Fonction publique
le 24/01/2023

Conditions de retrait d’une décision de réintégration d’un agent public révoqué

CE, 9 décembre 2022, n° 451500

Par un arrêt en date du 9 décembre 2022, le Conseil d’Etat s’est prononcé sur les conditions dans lesquelles une décision de réintégration provisoire, prise en exécution d’une ordonnance de référé portant suspension de la révocation d’un agent, peut être retirée par l’employeur.

Dans cette espèce, le juge des référés avait, par une ordonnance du 8 juillet 2017, suspendu la révocation infligée par le Département de la Seine-Saint-Denis à M. A, adjoint administratif de seconde classe, et enjoint à l’administration de réintégrer provisoirement l’intéressé, ce qu’elle fit par une décision du 8 septembre 2017.

Puis, la sanction de révocation avait été annulée par le juge du fond, qui avait enjoint à l’employeur de réintégrer l’agent définitivement. Toutefois, la Cour administrative d’appel de Versailles annulait ce jugement le 4 décembre 2019 et un pourvoi était formé contre l’arrêt d’appel.

Bien que le pourvoi soit toujours pendant, le Département tirait les conséquences de l’arrêt d’appel confirmant la légalité de la révocation, et retirait sa décision du 8 septembre 2017, portant réintégration provisoire de l’agent, par une décision du 19 janvier 2021, avec pour conséquence la révocation effective de celui-ci.

C’est dans ces conditions que l’agent a sollicité la suspension de cette décision devant le juge des référés, lequel a accueilli sa demande, et que le Conseil d’Etat, saisi par le Département, a été amené à trancher le litige.

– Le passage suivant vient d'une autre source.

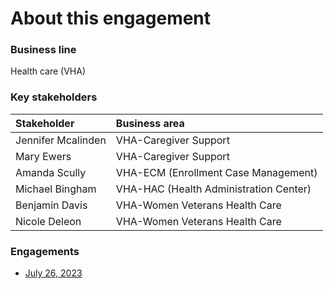 # About this engagement

### Business line

Health care (VHA)

### Key stakeholders

|Stakeholder|Business area|
|:--|:--|
|Jennifer Mcalinden|VHA-Caregiver Support|
|Mary Ewers|VHA-Caregiver Support|
|Amanda Scully|VHA-ECM (Enrollment Case Management)|
|Michael Bingham|VHA-HAC (Health Administration Center)|
|Benjamin Davis|VHA-Women Veterans Health Care|
|Nicole Deleon|VHA-Women Veterans Health Care|

### Engagements

* [July 26, 2023](https://github.com/department-of-veterans-affairs/va.gov-team/blob/master/products/ask-va/research/Business%20line%20engagement/Health%20care/Insights-Health-care-1.md)
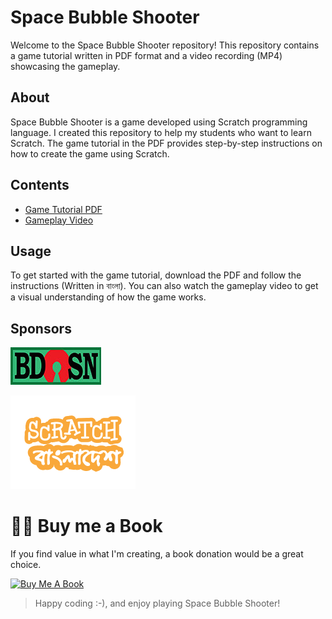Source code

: # Space Bubble Shooter
Welcome to the Space Bubble Shooter repository! This repository contains a game tutorial written in PDF format and a video recording (MP4) showcasing the gameplay. 

## About
Space Bubble Shooter is a game developed using Scratch programming language. I created this repository to help my students who want to learn Scratch. The game tutorial in the PDF provides step-by-step instructions on how to create the game using Scratch.

## Contents
- [Game Tutorial PDF](game_in_scratch_part_01.pdf)
- [Gameplay Video](gameplay_video.mp4)
 
## Usage
To get started with the game tutorial, download the PDF and follow the instructions (Written in বাংলা). You can also watch the gameplay video to get a visual understanding of how the game works.
## Sponsors
[![bdOSN](sponsor's/bdosn.png)](https://bdosn.org/)

[![Scratch Bangladesh](sponsor's/Scratch-Bangladesh-Logo-1.png)](https://scratchbangladesh.com/)

# 👨‍🎨 Buy me a Book
If you find value in what I'm creating,‌ a book donation would be a great choice.

<a href="https://www.buymeacoffee.com/shrudra" target="_blank"><img src="https://img.buymeacoffee.com/button-api/?text=Buy%20me%20a%20book&emoji=📖&slug=shrudra&button_colour=FFDD00&font_colour=000000&font_family=Cookie&outline_colour=000000&coffee_colour=ffffff" alt="Buy Me A Book" style="height: auto !important;width: auto !important;" ></a>

> Happy coding :⁠-⁠), and enjoy playing Space Bubble Shooter!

La Haute juridiction administrative a jugé que « en cas d’annulation, par une décision du juge d’appel, du jugement ayant prononcé l’annulation de la décision portant révocation d’un agent public, et sous réserve que les motifs de cette décision juridictionnelle ne fassent pas par eux-mêmes obstacle à une nouvelle décision de révocation, l’autorité compétente ne peut retirer la décision de réintégration prise en exécution du premier jugement que dans un délai raisonnable de quatre mois à compter de la notification à l’administration de la décision rendue en appel. Passé ce délai et dans le cas où un pourvoi en cassation a été introduit contre l’arrêt ayant confirmé la révocation de l’agent, l’autorité compétente dispose à nouveau de la faculté de retirer la décision de réintégration, dans un délai raisonnable de quatre mois à compter de la réception de la décision qui rejette le pourvoi ou de la notification de la décision juridictionnelle qui, après cassation, confirme en appel l’annulation du premier jugement. Dans tous les cas, elle doit, avant de procéder au retrait, inviter l’agent à présenter ses observations ».

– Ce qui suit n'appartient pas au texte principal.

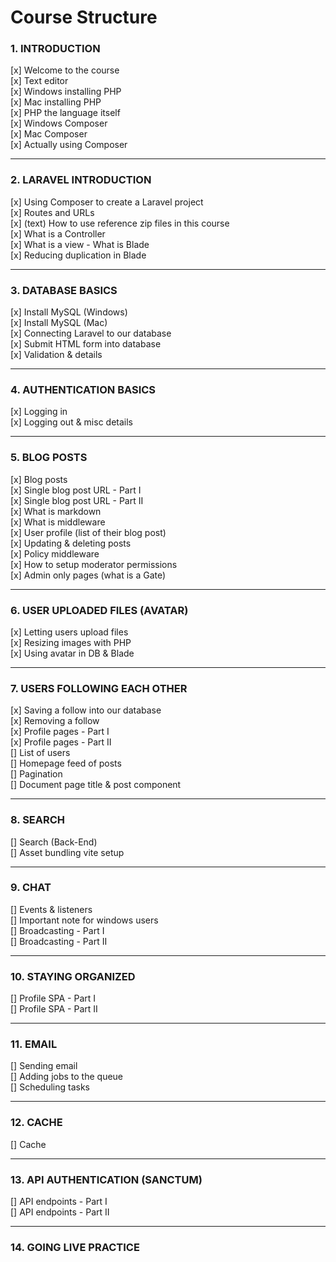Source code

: # Course Structure



### 1. INTRODUCTION

[x] Welcome to the course \
[x] Text editor \
[x] Windows installing PHP \
[x] Mac installing PHP \
[x] PHP the language itself \
[x] Windows Composer \
[x] Mac Composer \
[x] Actually using Composer



---



### 2. LARAVEL INTRODUCTION

[x] Using Composer to create a Laravel project \
[x] Routes and URLs \
[x] (text) How to use reference zip files in this course \
[x] What is a Controller \
[x] What is a view - What is Blade \
[x] Reducing duplication in Blade



---



### 3. DATABASE BASICS

[x] Install MySQL (Windows) \
[x] Install MySQL (Mac) \
[x] Connecting Laravel to our database \
[x] Submit HTML form into database \
[x] Validation & details



---



### 4. AUTHENTICATION BASICS

[x] Logging in \
[x] Logging out & misc details



---



### 5. BLOG POSTS

[x] Blog posts \
[x] Single blog post URL - Part I \
[x] Single blog post URL - Part II \
[x] What is markdown \
[x] What is middleware \
[x] User profile (list of their blog post) \
[x] Updating & deleting posts \
[x] Policy middleware \
[x] How to setup moderator permissions \
[x] Admin only pages (what is a Gate)



---



### 6. USER UPLOADED FILES (AVATAR)

[x] Letting users upload files \
[x] Resizing images with PHP \
[x] Using avatar in DB & Blade



---



### 7. USERS FOLLOWING EACH OTHER

[x] Saving a follow into our database \
[x] Removing a follow \
[x] Profile pages - Part I \
[x] Profile pages - Part II \
[] List of users \
[] Homepage feed of posts \
[] Pagination \
[] Document page title & post component


---


### 8. SEARCH

[] Search (Back-End) \
[] Asset bundling vite setup


---


### 9. CHAT

[] Events & listeners \
[] Important note for windows users \
[] Broadcasting - Part I \
[] Broadcasting - Part II


---


### 10. STAYING ORGANIZED

[] Profile SPA - Part I \
[] Profile SPA - Part II


---


### 11. EMAIL

[] Sending email \
[] Adding jobs to the queue \
[] Scheduling tasks


---


### 12. CACHE

[] Cache


---


### 13. API AUTHENTICATION (SANCTUM)

[] API endpoints - Part I \
[] API endpoints - Part II


---


### 14. GOING LIVE PRACTICE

Or, au cas particulier, le retrait de la décision de réintégration provisoire du 13 juillet 2017 était intervenu le 19 janvier 2021, soit bien au-delà du délai de quatre mois dont disposait l’administration à compter de la notification de l’arrêt d’appel du 4 septembre 2019, mais avant que le Conseil d’Etat ne se soit prononcé au fond concernant la révocation de l’agent. Ainsi, le Conseil d’Etat a considéré que « en retenant comme propre à créer, en l’état de l’instruction, un doute sérieux quant à la légalité de l’arrêté attaqué le moyen tiré de ce qu’à la date du 19 janvier 2021 le président du conseil départemental de la Seine-Saint-Denis ne pouvait légalement retirer la décision de réintégration prise à la suite de la suspension de la décision du 26 avril 2017 portant révocation de M. A…, le juge des référés du tribunal administratif de Montreuil n’a pas commis d’erreur de droit ».

On relèvera qu’un arrêt similaire avait déjà été rendu par le Conseil d’Etat (CE, 23 mai 2018, n° 416313). Toutefois, sa position est ici affirmée comme solution de principe, le présent arrêt étant classé en catégorie A, ce qui est réservé aux arrêts dont la portée est majeure, là où le précédent arrêt est classé en catégorie B.

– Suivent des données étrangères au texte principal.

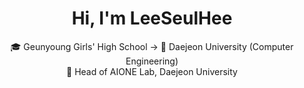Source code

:<h1 align="center"> Hi, I'm LeeSeulHee </h1>
<p align="center"> 
  🎓 Geunyoung Girls' High School -> 🏫 Daejeon University (Computer Engineering) <br> 
  🧪 Head of AIONE Lab, Daejeon University
</p>
<!--
**iseulhui/iseulhui** is a ✨ _special_ ✨ repository because its `README.md` (this file) appears on your GitHub profile.

Here are some ideas to get you started:

- 🔭 I’m currently working on ...
- 🌱 I’m currently learning ...
- 👯 I’m looking to collaborate on ...
- 🤔 I’m looking for help with ...
- 💬 Ask me about ...
- 📫 How to reach me: ...
- 😄 Pronouns: ...
- ⚡ Fun fact: ...
-->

Les conclusions du rapporteur public rendues dans cet arrêt, seules à avoir été publiées, permettent de comprendre la logique retenue par le Conseil d’Etat, à savoir qu’en s’abstenant de retirer, dans le délai raisonnable de quatre mois suivant le jugement qui lui donnait raison, les décisions prises à titre provisoire en application de l’ordonnance du premier juge des référés, l’employeur les a laissées continuer à produire leurs effets et devenir définitives.

En conclusion, il convient pour l’administration d’être réactive lorsqu’elle reçoit la notification d’un jugement confirmant la légalité d’une sanction disciplinaire prise à l’encontre d’un agent, en retirant très rapidement toute éventuelle mesure de réintégration provisoire prise en application d’une ordonnance de suspension de la sanction, sous peine de voir une telle mesure devenir définitive.